A lot of businesses promote Military Veteran hiring. A surprising number do not hire Military Veterans at all, but that’s another blog.
Hiring Military Veterans is a good thing, they bring a wealth of skills and experiences to a business that can provide strong positive behaviors that help drive organizational strategy that improves performance, profitability, and share holder value. They are mission focused, execute your strategy to a fault, and are driven to teamwork and successful outcomes. All attributes that should mean an excellent employee and member of your business team.
However, those very same behavioral attributes can also cause them to fail.
So how can you help them be successful in your company?
Sometimes they are overly focused on those attributes. Sometimes their drive for excellence is off putting and because they come from environments where their fellow workers are also looking out for the welfare of each other, they can find themselves in awkward or career damaging positions when their new coworkers don’t exactly value their type of professionalism or mission focus.
What can you do to not only keep a good employee who has the where-with-all to help your business excel, but to help them help you?
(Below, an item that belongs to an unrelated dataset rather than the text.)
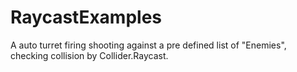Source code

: # RaycastExamples

A auto turret firing shooting against a pre defined list of "Enemies", checking collision by Collider.Raycast.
It all starts their very first day of work, but that assumes you’ve put the effort into developing these things, to begin with. Military Veterans come from a unique culture, a culture that according to most sources, makes up about 1% of the US population.
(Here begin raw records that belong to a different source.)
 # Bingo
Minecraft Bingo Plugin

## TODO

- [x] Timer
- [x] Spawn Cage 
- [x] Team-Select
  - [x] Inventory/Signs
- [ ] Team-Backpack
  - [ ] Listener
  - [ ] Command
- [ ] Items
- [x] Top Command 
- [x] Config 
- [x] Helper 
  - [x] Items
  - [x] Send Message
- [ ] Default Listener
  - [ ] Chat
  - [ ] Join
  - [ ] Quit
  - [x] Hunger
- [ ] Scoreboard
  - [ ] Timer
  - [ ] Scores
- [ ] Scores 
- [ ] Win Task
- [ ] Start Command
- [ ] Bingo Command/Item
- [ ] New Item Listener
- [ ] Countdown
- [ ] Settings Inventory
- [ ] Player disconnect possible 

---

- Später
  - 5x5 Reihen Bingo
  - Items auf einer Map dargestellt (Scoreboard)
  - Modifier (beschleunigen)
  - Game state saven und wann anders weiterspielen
The most common starting point is your onboarding process. How you integrate or assimilate your new Military Veteran employees into your business sets the stage for their ultimate success, or sadly their failure. According to a Syracuse University Study, as many as 80% of Military Veterans leave their first post military job before they complete 2 years of employment. Ensuring they understand the language of your particular business or industry is a crucial first step. They come from an acronym driven culture and as much as you may not understand theirs, they may well not understand yours. You should also devote some time to explaining your company culture and its rules, both formal and informal. Assigning them a mentor to help through this process is a positive action that can reap great reward.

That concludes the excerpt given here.